Most new investors don’t know that saving money and investing money are entirely different. Saving money ensures that it is usually available when we need it and that it has a low value-loss risk. You can save to build up an emergency fund, a rainy day fund, for your retirement, to go on a vacation, to buy a car or a house, etc. When we talk about investing, the first thing that comes to mind is money but, you can also invest time and effort. Investing usually has a long-term horizon and involves providing something with the expectation of obtaining a profit from it. You can invest time in learning a skill which will then generate you an extra income, you can invest in your financial education so you can afterward invest in the stock market or in real estate to begin making some serious money and begin your path to get out of the rat race. Before beginning your journey to build wealth and achieve financial freedom, you must know these fundamental concepts because it can save you from much stress.
Saving
Saving money typically ensures that when it is needed, it is available to use it right away. For example, if you want to save for your annual family vacation, you might like to set aside $3,000 in savings at the end of the year in nine months. You then know how much you need to save on a monthly basis and the ability to spend the money without any charge on that precious holiday.
You can also save to deal with an urgent auto repair, an appendectomy in an emergency or sudden work loss. If the economy continues to slow down and you are at risk of losing your job, you should be fortunate if you have saved a great deal of money in your emergency fund to get through while you find a new job. If you are a mom, it is wise to put some money away as quickly as you can for your child’s college fund. By the year, university education is getting more expensive. Saving for a college fund will minimize the need to take out a costly student loan to pay tuition fees for your son or daughter. When they finish college without having to pay student loans, you’ll give them the best chance to raise money to buy their own house when the time is right.
Many of us won’t save enough to purchase a house straight away; therefore, you’re going to require a mortgage. In many cases, with a large deposit or down payment, better mortgage deals can be obtained. Such offers may include cash back incentives or reduced interest rates from your mortgage provider. These are available because your lower value loan often means that you are at a lower risk of lending money. Don’t wait to save. Time is your best ally when it comes to saving money and achieving your financial objectives. You can start by saving relatively a small amount of money but, with time, it will accumulate and make a difference in the future ensuring that you meet all your financial goals.
Investing
Many people say that investing is too risky. Risk comes from ignorance; therefore, if you want to reduce risk, you have to know in what you are investing in. For example, if you want to invest in real estate, I strongly advise you that you first invest some time in studying the subject to avoid making rookie mistakes. This applies to any type of investment. One strategy often used by some investors is to diversify to reduce risk. There is a famous phrase which says “don’t put all the eggs in one basket”. Diversification won’t protect you from an economic crisis. An upcoming strategy is to control and focus your money to generate cash flow. This means that the best investments do not depend on the economy. To make this clear I will give you an example. Imagine that you invest in real estate and you get several checks every month while a friend of yours invests in the stock market hoping that the value of his stock will go up so he can see a profit, no monthly check received. One day, the economy collapses and the value of his stocks drops to the ground while you are still receiving your juicy checks every month. That’s the real deal!

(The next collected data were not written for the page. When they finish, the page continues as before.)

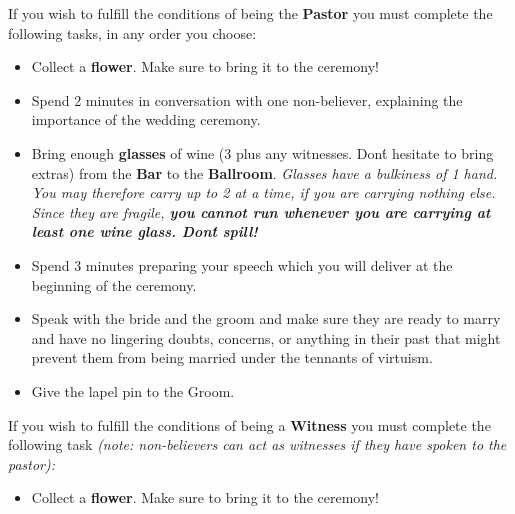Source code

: \documentclass[green]{guildcamp1}
\begin{document}
If you wish to fulfill the conditions of being the {\bf Pastor} you must complete the following tasks, in any order you choose:
\begin{itemize}
  \item Collect a {\bf flower}. Make sure to bring it to the ceremony!
  \item Spend 2 minutes in conversation with one non-believer, explaining the importance of the wedding ceremony.
  \item Bring enough {\bf glasses} of wine (3 plus any witnesses. Don\'t hesitate to bring extras) from the {\bf Bar} to the {\bf Ballroom}. {\it Glasses have a bulkiness of 1 hand. You may therefore carry up to 2 at a time, if you are carrying nothing else. Since they are fragile, \bf{ you cannot run} whenever you are carrying at least one wine glass. Don\'t spill!}
  \item Spend 3 minutes preparing your speech which you will deliver at the beginning of the ceremony.
  \item Speak with the bride and the groom and make sure they are ready to marry and have no lingering doubts, concerns, or anything in their past that might prevent them from being married under the tennants of virtuism.
  \item Give the lapel pin to the Groom.
\end{itemize}

If you wish to fulfill the conditions of being a {\bf Witness} you must complete the following task {\it (note: non-believers can act as witnesses if they have spoken to the pastor):}
\begin{itemize}
  \item Collect a {\bf flower}. Make sure to bring it to the ceremony!
\end{itemize}
\end{document}
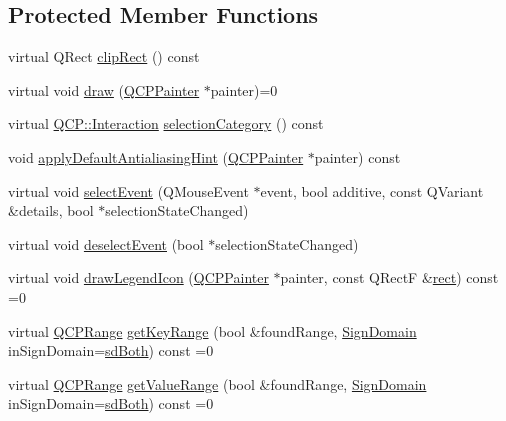 \subsection*{Protected Member Functions}
\begin{DoxyCompactItemize}
\item 
virtual Q\+Rect \hyperlink{class_q_c_p_abstract_plottable_ac01960b0827913922f5364d559c124ed}{clip\+Rect} () const 
\item 
virtual void \hyperlink{class_q_c_p_abstract_plottable_acbab5e30dcd04fd302b4a5902ac2c482}{draw} (\hyperlink{class_q_c_p_painter}{Q\+C\+P\+Painter} $\ast$painter)=0
\item 
virtual \hyperlink{namespace_q_c_p_a2ad6bb6281c7c2d593d4277b44c2b037}{Q\+C\+P\+::\+Interaction} \hyperlink{class_q_c_p_abstract_plottable_a5eef607bcc2aee8bfe2380a8710f6c64}{selection\+Category} () const 
\item 
void \hyperlink{class_q_c_p_abstract_plottable_a76e9d6cc7972dc1528f526d163766aca}{apply\+Default\+Antialiasing\+Hint} (\hyperlink{class_q_c_p_painter}{Q\+C\+P\+Painter} $\ast$painter) const 
\item 
virtual void \hyperlink{class_q_c_p_abstract_plottable_a16aaad02456aa23a759efd1ac90c79bf}{select\+Event} (Q\+Mouse\+Event $\ast$event, bool additive, const Q\+Variant \&details, bool $\ast$selection\+State\+Changed)
\item 
virtual void \hyperlink{class_q_c_p_abstract_plottable_a6fa0d0f95560ea8b01ee13f296dab2b1}{deselect\+Event} (bool $\ast$selection\+State\+Changed)
\item 
virtual void \hyperlink{class_q_c_p_abstract_plottable_a9a450783fd9ed539e589999fd390cdf7}{draw\+Legend\+Icon} (\hyperlink{class_q_c_p_painter}{Q\+C\+P\+Painter} $\ast$painter, const Q\+Rect\+F \&\hyperlink{_gen_blob_8m_aea8f6815d9a63491fc422c5572c6b3c3}{rect}) const =0
\item 
virtual \hyperlink{class_q_c_p_range}{Q\+C\+P\+Range} \hyperlink{class_q_c_p_abstract_plottable_a345d702b2e7e12c8cfdddff65ba85e8c}{get\+Key\+Range} (bool \&found\+Range, \hyperlink{class_q_c_p_abstract_plottable_a661743478a1d3c09d28ec2711d7653d8}{Sign\+Domain} in\+Sign\+Domain=\hyperlink{class_q_c_p_abstract_plottable_a661743478a1d3c09d28ec2711d7653d8a082b98cfb91a7363a3b5cd17b0c1cd60}{sd\+Both}) const =0
\item 
virtual \hyperlink{class_q_c_p_range}{Q\+C\+P\+Range} \hyperlink{class_q_c_p_abstract_plottable_aa3331b415b5939fe4df60b78831b2799}{get\+Value\+Range} (bool \&found\+Range, \hyperlink{class_q_c_p_abstract_plottable_a661743478a1d3c09d28ec2711d7653d8}{Sign\+Domain} in\+Sign\+Domain=\hyperlink{class_q_c_p_abstract_plottable_a661743478a1d3c09d28ec2711d7653d8a082b98cfb91a7363a3b5cd17b0c1cd60}{sd\+Both}) const =0

\end{DoxyCompactItemize}
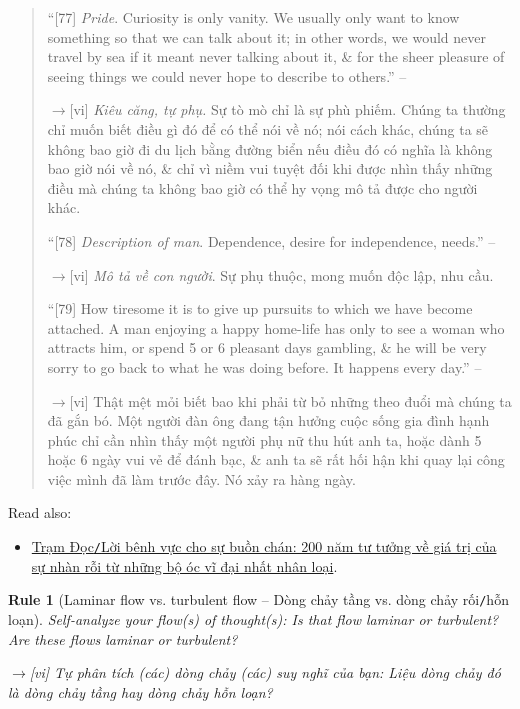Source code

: \documentclass[12pt,twoside]{book}
\newtheorem{Rule}{Rule}
\begin{document}
\begin{quote}
	``[77] {\it Pride}. Curiosity is only vanity. We usually only want to know something so that we can talk about it; in other words, we would never travel by sea if it meant never talking about it, \& for the sheer pleasure of seeing things we could never hope to describe to others.'' -- \cite[IV. Boredom]{Pascal_pensees}
	
	{\sf[en]$\to$[vi]} {\it Kiêu căng, tự phụ.} Sự tò mò chỉ là sự phù phiếm. Chúng ta thường chỉ muốn biết điều gì đó để có thể nói về nó; nói cách khác, chúng ta sẽ không bao giờ đi du lịch bằng đường biển nếu điều đó có nghĩa là không bao giờ nói về nó, \& chỉ vì niềm vui tuyệt đối khi được nhìn thấy những điều mà chúng ta không bao giờ có thể hy vọng mô tả được cho người khác.
	
	``[78] {\it Description of man}. Dependence, desire for independence, needs.'' -- \cite[IV. Boredom]{Pascal_pensees}
	
	{\sf[en]$\to$[vi]} {\it Mô tả về con người}. Sự phụ thuộc, mong muốn độc lập, nhu cầu.
		
	``[79] How tiresome it is to give up pursuits to which we have become attached. A man enjoying a happy home-life has only to see a woman who attracts him, or spend 5 or 6 pleasant days gambling, \& he will be very sorry to go back to what he was doing before. It happens every day.'' -- \cite[IV. Boredom]{Pascal_pensees}
	
	{\sf[en]$\to$[vi]} Thật mệt mỏi biết bao khi phải từ bỏ những theo đuổi mà chúng ta đã gắn bó. Một người đàn ông đang tận hưởng cuộc sống gia đình hạnh phúc chỉ cần nhìn thấy một người phụ nữ thu hút anh ta, hoặc dành 5 hoặc 6 ngày vui vẻ để đánh bạc, \& anh ta sẽ rất hối hận khi quay lại công việc mình đã làm trước đây. Nó xảy ra hàng ngày.
\end{quote}
Read also:
\begin{itemize}
	\item \href{https://tramdoc.vn/tin-tuc/loi-benh-vuc-cho-su-buon-chan-200-nam-tu-tuong-ve-gia-tri-cua-su-nhan-roi-tu-nhung-bo-oc-vi-dai-nhat-nhan-loai-nnlAW.html}{Trạm Đọc{\tt/}Lời bênh vực cho sự buồn chán: 200 năm tư tưởng về giá trị của sự nhàn rỗi từ những bộ óc vĩ đại nhất nhân loại}.
\end{itemize}

\begin{Rule}[Laminar flow vs. turbulent flow -- Dòng chảy tầng vs. dòng chảy rối{\tt/}hỗn loạn]
	Self-analyze your flow(s) of thought(s): Is that flow laminar or turbulent? Are these flows laminar or turbulent?
	
	{\sf[en]$\to$[vi]} Tự phân tích (các) dòng chảy (các) suy nghĩ của bạn: Liệu dòng chảy đó là dòng chảy tầng hay dòng chảy hỗn loạn?
\end{Rule}
\end{document}
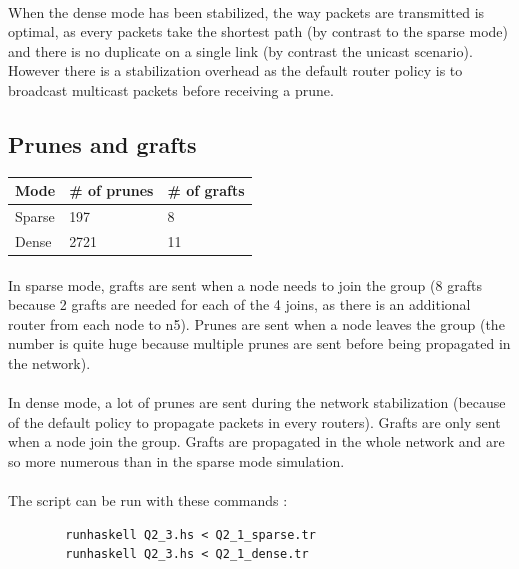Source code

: \documentclass[a4paper]{article}
\begin{document}
    \paragraph{}When the dense mode has been stabilized, the way packets are
transmitted is optimal, as every packets take the shortest path (by contrast to
the sparse mode) and there is no duplicate on a single link (by contrast the
unicast scenario).
\newline However there is a stabilization overhead as the default router policy
is to broadcast multicast packets before receiving a prune.

  \subsection{Prunes and grafts}

    \begin{center}
        \begin{tabular}{|l|l|l|}
            \hline
            Mode   & \# of prunes & \# of grafts \\
            \hline
            Sparse & 197          & 8 \\
            Dense  & 2721         & 11 \\
            \hline
        \end{tabular}
    \end{center}

    \paragraph{}In sparse mode, grafts are sent when a node needs to join the
group (8 grafts because 2 grafts are needed for each of the 4 joins, as
there is an additional router from each node to n5).
\newline Prunes are sent when a node leaves the group (the number is quite huge
because multiple prunes are sent before being propagated in the network).

    \paragraph{}In dense mode, a lot of prunes are sent during the network
stabilization (because of the default policy to propagate packets in every
routers). Grafts are only sent when a node join the group. Grafts are propagated
in the whole network and are so more numerous than in the sparse mode
simulation.

    \paragraph{}The script can be run with these commands :
    \begin{verbatim}
        runhaskell Q2_3.hs < Q2_1_sparse.tr
        runhaskell Q2_3.hs < Q2_1_dense.tr
    \end{verbatim}
\end{document}
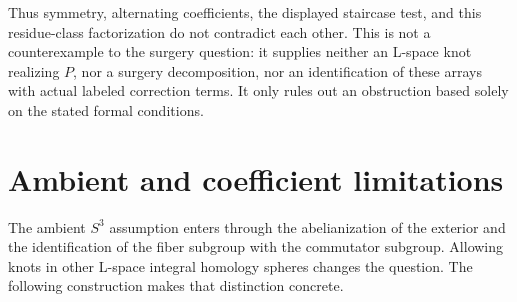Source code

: \documentclass[11pt]{article}
\theoremstyle{remark}
\begin{document}
Thus symmetry, alternating coefficients, the displayed staircase test, and this residue-class factorization do not contradict each other. This is not a counterexample to the surgery question: it supplies neither an L-space knot realizing $P$, nor a surgery decomposition, nor an identification of these arrays with actual labeled correction terms. It only rules out an obstruction based solely on the stated formal conditions.

\section{Ambient and coefficient limitations}\label{sec:limits}

The ambient $S^3$ assumption enters through the abelianization of the exterior and the identification of the fiber subgroup with the commutator subgroup. Allowing knots in other L-space integral homology spheres changes the question. The following construction makes that distinction concrete.
\end{document}
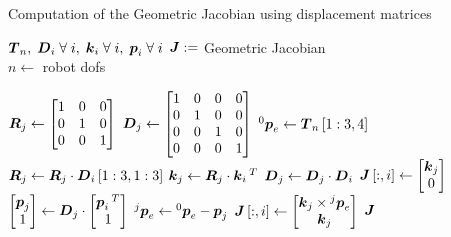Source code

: \begin{algorithm}
\caption{Computation of the Geometric Jacobian using displacement matrices}
\label{alg:jacobian}
\begin{algorithmic}[1]
  \REQUIRE $\boldsymbol{T}_n, \;\boldsymbol{D}_i\;\forall{}\;i, \;\boldsymbol{k}_i\;\forall{}\;i, \;\boldsymbol{p}_i\;\forall{}\;i$
  \ENSURE $\boldsymbol{J} :=$ Geometric Jacobian\\
  \STATE $n \leftarrow$ robot \acp{dof}

  \STATE $\boldsymbol{R}_j \leftarrow \begin{bmatrix}
      1   & 0   & 0  \\
      0   & 1   & 0  \\
      0   & 0   & 1
    \end{bmatrix}$
  \STATE $\boldsymbol{D}_j \leftarrow \begin{bmatrix}
      1   & 0   & 0  & 0  \\
      0   & 1   & 0  & 0  \\
      0   & 0   & 1  & 0  \\
      0   & 0   & 0  & 1    
    \end{bmatrix}$
  \STATE $^0\boldsymbol{p}_e \leftarrow \boldsymbol{T}_n\left[1:3,4\right]$
  \STATE $\boldsymbol{R}_j \leftarrow \boldsymbol{R}_j \cdot \boldsymbol{D}_i\left[1:3,1:3\right]$
  \STATE $\boldsymbol{k}_j \leftarrow \boldsymbol{R}_j \cdot \boldsymbol{k}_i\,^T$
  \STATE $\boldsymbol{D}_j \leftarrow \boldsymbol{D}_j \cdot \boldsymbol{D}_i$
  \STATE $\boldsymbol{J}\left[:,i\right] \leftarrow \begin{bmatrix} \boldsymbol{k}_j \\  0 \end{bmatrix}$
  \STATE $\begin{bmatrix} \boldsymbol{p}_j\\ 1 \end{bmatrix} \leftarrow \boldsymbol{D}_j \cdot \begin{bmatrix} \boldsymbol{p}_i\,^T\\ 1 \end{bmatrix}$
  \STATE ${^j\boldsymbol{p}}_e \leftarrow {^0\boldsymbol{p}}_e - \boldsymbol{p}_j$
  \STATE $\boldsymbol{J}\left[:,i\right] \leftarrow \begin{bmatrix} \boldsymbol{k}_j\times{^j\boldsymbol{p}}_e \\  \boldsymbol{k}_j \end{bmatrix}$
  \ENDIF
  \ENDFOR
  \RETURN $\boldsymbol{J}$
\end{algorithmic}
\end{algorithm}

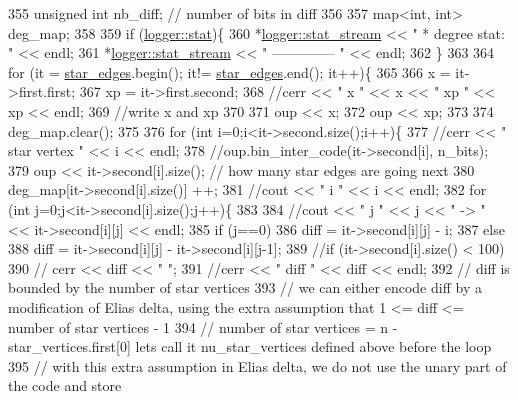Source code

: \begin{DoxyCode}
355   \textcolor{keywordtype}{unsigned} \textcolor{keywordtype}{int} nb\_diff; \textcolor{comment}{// number of bits in diff}
356 
357   map<int, int> deg\_map;
358 
359   \textcolor{keywordflow}{if} (\hyperlink{classlogger_a26812b5ba03f130e8dae3446d5fc032f}{logger::stat})\{
360     *\hyperlink{classlogger_a7db37821f875f2ba3540980b355779f5}{logger::stat\_stream} << \textcolor{stringliteral}{" * degree stat: "} << endl;
361     *\hyperlink{classlogger_a7db37821f875f2ba3540980b355779f5}{logger::stat\_stream} << \textcolor{stringliteral}{" -------------- "} << endl;
362   \}
363 
364   \textcolor{keywordflow}{for} (it = \hyperlink{classmarked__graph__compressed_a7df5779d313486644132bd816937f532}{star\_edges}.begin(); it!= \hyperlink{classmarked__graph__compressed_a7df5779d313486644132bd816937f532}{star\_edges}.end(); it++)\{
365 
366     x = it->first.first;
367     xp = it->first.second;
368     \textcolor{comment}{//cerr << " x " << x << " xp " << xp << endl;}
369     \textcolor{comment}{//write x and xp}
370 
371     oup << x;
372     oup << xp;
373 
374     deg\_map.clear();
375 
376     \textcolor{keywordflow}{for} (\textcolor{keywordtype}{int} i=0;i<it->second.size();i++)\{
377       \textcolor{comment}{//cerr << " star vertex " << i << endl;}
378       \textcolor{comment}{//oup.bin\_inter\_code(it->second[i], n\_bits);}
379       oup << it->second[i].size(); \textcolor{comment}{// how many star edges are going next}
380       deg\_map[it->second[i].size()] ++;
381       \textcolor{comment}{//cout << " i " << i << endl;}
382       \textcolor{keywordflow}{for} (\textcolor{keywordtype}{int} j=0;j<it->second[i].size();j++)\{
383         
384         \textcolor{comment}{//cout << " j " << j << " -> " << it->second[i][j] << endl;}
385         \textcolor{keywordflow}{if} (j==0)
386           diff = it->second[i][j] - i;
387         \textcolor{keywordflow}{else}
388           diff = it->second[i][j] - it->second[i][j-1];
389         \textcolor{comment}{//if (it->second[i].size() < 100)}
390         \textcolor{comment}{//  cerr << diff << " ";}
391         \textcolor{comment}{//cerr << " diff " << diff << endl;}
392         \textcolor{comment}{// diff is bounded by the number of star vertices}
393         \textcolor{comment}{// we can either encode diff by a modification of Elias delta, using the extra assumption that 1 <=
       diff <= number of star vertices - 1}
394         \textcolor{comment}{// number of star vertices = n - star\_vertices.first[0] lets call it nu\_star\_vertices defined above
       before the loop}
395         \textcolor{comment}{// with this extra assumption in Elias delta, we do not use the unary part of the code and store
}
\end{DoxyCode}
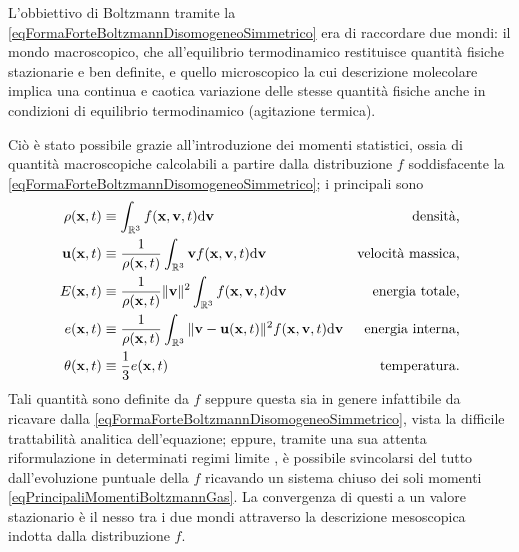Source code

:             L'obbiettivo di Boltzmann tramite la \eqref{eqFormaForteBoltzmannDisomogeneoSimmetrico} era di raccordare due mondi: il mondo macroscopico, che all'equilibrio termodinamico restituisce quantità fisiche stazionarie e ben definite, e quello microscopico la cui descrizione molecolare implica una continua e caotica variazione delle stesse quantità fisiche anche in condizioni di equilibrio termodinamico (agitazione termica).

            Ciò è stato possibile grazie all'introduzione dei momenti statistici, ossia di quantità macroscopiche calcolabili a partire dalla distribuzione \(f\) soddisfacente la \eqref{eqFormaForteBoltzmannDisomogeneoSimmetrico}; i principali sono
            \begin{equation}
                \label{eqPrincipaliMomentiBoltzmannGas}
                \begin{aligned}
                    \rho(\mathbf x,t)&\equiv\int_{\mathbb R^3}f(\mathbf x,\mathbf v,t)\de\mathbf v
                    &\text{densità,}\\
                    \mathbf u(\mathbf x,t)&\equiv\frac1{\rho(\mathbf x,t)}\int_{\mathbb R^3}\mathbf vf(\mathbf x,\mathbf v,t)\de\mathbf v
                    &\text{velocità massica,}\\
                    E(\mathbf x,t)&\equiv\frac1{\rho(\mathbf x,t)}\Vert\mathbf v\Vert^2\int_{\mathbb R^3}f(\mathbf x,\mathbf v,t)\de\mathbf v
                    &\text{energia totale,}\\
                    e(\mathbf x,t)&\equiv\frac1{\rho(\mathbf x,t)}\int_{\mathbb R^3}
                    \Vert\mathbf v-\mathbf u(\mathbf x,t)\Vert^2f(\mathbf x,\mathbf v,t)\de\mathbf v
                    &\text{energia interna,}\\
                    \theta(\mathbf x,t)&\equiv\frac13 e(\mathbf x,t)
                    &\text{temperatura.}
                \end{aligned}
            \end{equation}
            Tali quantità sono definite da \(f\) seppure questa sia in genere infattibile da ricavare dalla \eqref{eqFormaForteBoltzmannDisomogeneoSimmetrico}, vista la difficile trattabilità analitica dell'equazione; eppure, tramite una sua attenta riformulazione in determinati regimi limite \cite{Loy2025EKTMAS,PareschiIMS2013}, è possibile svincolarsi del tutto dall'evoluzione puntuale della \(f\) ricavando un sistema chiuso dei soli momenti \eqref{eqPrincipaliMomentiBoltzmannGas}. La convergenza di questi a un valore stazionario è il nesso tra i due mondi attraverso la descrizione mesoscopica indotta dalla distribuzione \(f\).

The number one regret of investors is that they didn’t start sooner. Even if you feel you are too young to begin investing do not underestimate your abilities. These days, we have all the information we want within the reach of a simple click. Educate yourself and begin gaining experience as soon as you can because time is your ally. Remember, a plan without action means nothing. So, if you really are committed to exiting the rat race, start learning and gaining experience to reach your personal and financial goals.